> [Problem statement] Reproduce the entries shown below only from the line with "In aerospace propulsion, liquid" down to the line with "Computational design and", keeping both end lines and copying each one exactly.

> [Data for this exercise]

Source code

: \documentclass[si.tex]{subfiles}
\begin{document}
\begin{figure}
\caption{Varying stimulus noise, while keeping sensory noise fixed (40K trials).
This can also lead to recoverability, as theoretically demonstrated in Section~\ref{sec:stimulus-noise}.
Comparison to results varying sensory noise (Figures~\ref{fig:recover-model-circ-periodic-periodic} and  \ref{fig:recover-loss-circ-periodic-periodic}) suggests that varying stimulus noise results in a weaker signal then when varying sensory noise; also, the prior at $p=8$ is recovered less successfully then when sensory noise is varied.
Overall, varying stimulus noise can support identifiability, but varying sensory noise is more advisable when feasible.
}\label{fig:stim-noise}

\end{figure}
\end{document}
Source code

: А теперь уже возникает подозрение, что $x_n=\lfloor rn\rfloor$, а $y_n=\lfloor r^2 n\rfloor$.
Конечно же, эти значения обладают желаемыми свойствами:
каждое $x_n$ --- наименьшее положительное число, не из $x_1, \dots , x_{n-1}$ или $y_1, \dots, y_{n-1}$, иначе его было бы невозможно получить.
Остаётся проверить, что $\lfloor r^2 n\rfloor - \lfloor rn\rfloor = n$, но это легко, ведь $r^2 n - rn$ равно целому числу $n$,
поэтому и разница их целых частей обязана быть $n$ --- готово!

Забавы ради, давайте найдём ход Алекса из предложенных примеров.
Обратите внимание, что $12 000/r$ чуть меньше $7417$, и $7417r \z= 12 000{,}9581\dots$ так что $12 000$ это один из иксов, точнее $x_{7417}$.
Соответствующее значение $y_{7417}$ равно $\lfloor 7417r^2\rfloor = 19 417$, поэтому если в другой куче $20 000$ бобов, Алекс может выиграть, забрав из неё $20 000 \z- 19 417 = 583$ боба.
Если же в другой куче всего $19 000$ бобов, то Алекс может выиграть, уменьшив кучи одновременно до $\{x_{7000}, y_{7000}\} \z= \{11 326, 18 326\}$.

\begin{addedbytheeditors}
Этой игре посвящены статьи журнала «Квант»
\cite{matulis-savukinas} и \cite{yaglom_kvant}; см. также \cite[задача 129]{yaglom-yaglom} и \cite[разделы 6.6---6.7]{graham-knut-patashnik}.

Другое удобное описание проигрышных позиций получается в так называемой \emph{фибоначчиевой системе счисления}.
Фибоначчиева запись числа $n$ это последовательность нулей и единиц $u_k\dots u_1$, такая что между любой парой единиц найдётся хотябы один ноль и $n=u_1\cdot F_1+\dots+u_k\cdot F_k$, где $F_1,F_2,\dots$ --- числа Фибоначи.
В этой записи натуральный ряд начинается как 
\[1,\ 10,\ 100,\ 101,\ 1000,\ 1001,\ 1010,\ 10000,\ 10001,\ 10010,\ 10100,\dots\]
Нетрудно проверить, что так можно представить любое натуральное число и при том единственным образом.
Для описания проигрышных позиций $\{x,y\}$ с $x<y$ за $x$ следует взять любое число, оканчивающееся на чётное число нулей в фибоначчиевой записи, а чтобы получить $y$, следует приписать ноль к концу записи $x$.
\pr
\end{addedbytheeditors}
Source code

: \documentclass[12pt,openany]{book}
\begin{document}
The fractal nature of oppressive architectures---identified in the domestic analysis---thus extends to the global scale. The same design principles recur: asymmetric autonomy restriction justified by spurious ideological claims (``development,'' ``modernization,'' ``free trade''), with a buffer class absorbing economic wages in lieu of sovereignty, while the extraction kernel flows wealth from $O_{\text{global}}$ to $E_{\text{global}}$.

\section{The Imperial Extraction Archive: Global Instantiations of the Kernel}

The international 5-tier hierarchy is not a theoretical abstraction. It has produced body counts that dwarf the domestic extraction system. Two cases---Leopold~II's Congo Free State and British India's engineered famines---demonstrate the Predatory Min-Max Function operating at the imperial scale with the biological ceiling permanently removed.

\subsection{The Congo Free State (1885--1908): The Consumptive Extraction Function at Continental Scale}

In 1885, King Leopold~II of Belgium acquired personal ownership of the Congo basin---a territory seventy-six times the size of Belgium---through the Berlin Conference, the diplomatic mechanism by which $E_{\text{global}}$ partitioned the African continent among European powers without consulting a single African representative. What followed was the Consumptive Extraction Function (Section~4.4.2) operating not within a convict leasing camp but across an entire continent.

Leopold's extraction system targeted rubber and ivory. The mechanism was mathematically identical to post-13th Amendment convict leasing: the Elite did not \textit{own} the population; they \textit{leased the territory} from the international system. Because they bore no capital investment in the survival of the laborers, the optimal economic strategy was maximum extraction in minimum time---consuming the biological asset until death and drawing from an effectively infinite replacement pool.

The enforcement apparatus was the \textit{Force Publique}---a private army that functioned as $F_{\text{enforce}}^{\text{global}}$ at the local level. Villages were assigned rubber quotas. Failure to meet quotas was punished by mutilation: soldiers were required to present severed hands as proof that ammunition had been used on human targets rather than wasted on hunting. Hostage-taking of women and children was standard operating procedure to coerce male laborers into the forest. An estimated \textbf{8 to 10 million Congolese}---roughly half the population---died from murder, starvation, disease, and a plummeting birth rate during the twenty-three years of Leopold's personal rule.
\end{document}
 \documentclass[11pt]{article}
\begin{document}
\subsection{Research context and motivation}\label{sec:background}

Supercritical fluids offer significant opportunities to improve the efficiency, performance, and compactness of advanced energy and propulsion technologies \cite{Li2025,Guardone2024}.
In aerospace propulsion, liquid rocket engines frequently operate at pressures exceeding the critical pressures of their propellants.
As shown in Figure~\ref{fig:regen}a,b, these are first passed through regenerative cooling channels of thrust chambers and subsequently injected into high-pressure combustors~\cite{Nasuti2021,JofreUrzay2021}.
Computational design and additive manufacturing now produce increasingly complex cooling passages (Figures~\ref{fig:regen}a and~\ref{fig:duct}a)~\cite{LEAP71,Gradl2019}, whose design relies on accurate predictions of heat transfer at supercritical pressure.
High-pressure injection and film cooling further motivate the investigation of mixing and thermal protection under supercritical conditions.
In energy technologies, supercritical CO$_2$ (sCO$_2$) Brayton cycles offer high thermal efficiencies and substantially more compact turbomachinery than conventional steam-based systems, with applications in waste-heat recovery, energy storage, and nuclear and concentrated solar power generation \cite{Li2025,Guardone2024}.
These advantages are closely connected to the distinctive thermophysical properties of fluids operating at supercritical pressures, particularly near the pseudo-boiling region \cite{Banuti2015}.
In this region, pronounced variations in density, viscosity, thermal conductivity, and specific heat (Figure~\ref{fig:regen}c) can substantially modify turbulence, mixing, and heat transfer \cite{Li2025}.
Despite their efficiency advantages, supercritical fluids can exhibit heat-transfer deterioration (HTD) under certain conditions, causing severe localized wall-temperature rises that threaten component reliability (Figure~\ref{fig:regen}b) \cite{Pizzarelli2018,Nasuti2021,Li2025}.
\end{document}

> [Answer space]
In aerospace propulsion, liquid rocket engines frequently operate at pressures exceeding the critical pressures of their propellants.
As shown in Figure~\ref{fig:regen}a,b, these are first passed through regenerative cooling channels of thrust chambers and subsequently injected into high-pressure combustors~\cite{Nasuti2021,JofreUrzay2021}.
Computational design and additive manufacturing now produce increasingly complex cooling passages (Figures~\ref{fig:regen}a and~\ref{fig:duct}a)~\cite{LEAP71,Gradl2019}, whose design relies on accurate predictions of heat transfer at supercritical pressure.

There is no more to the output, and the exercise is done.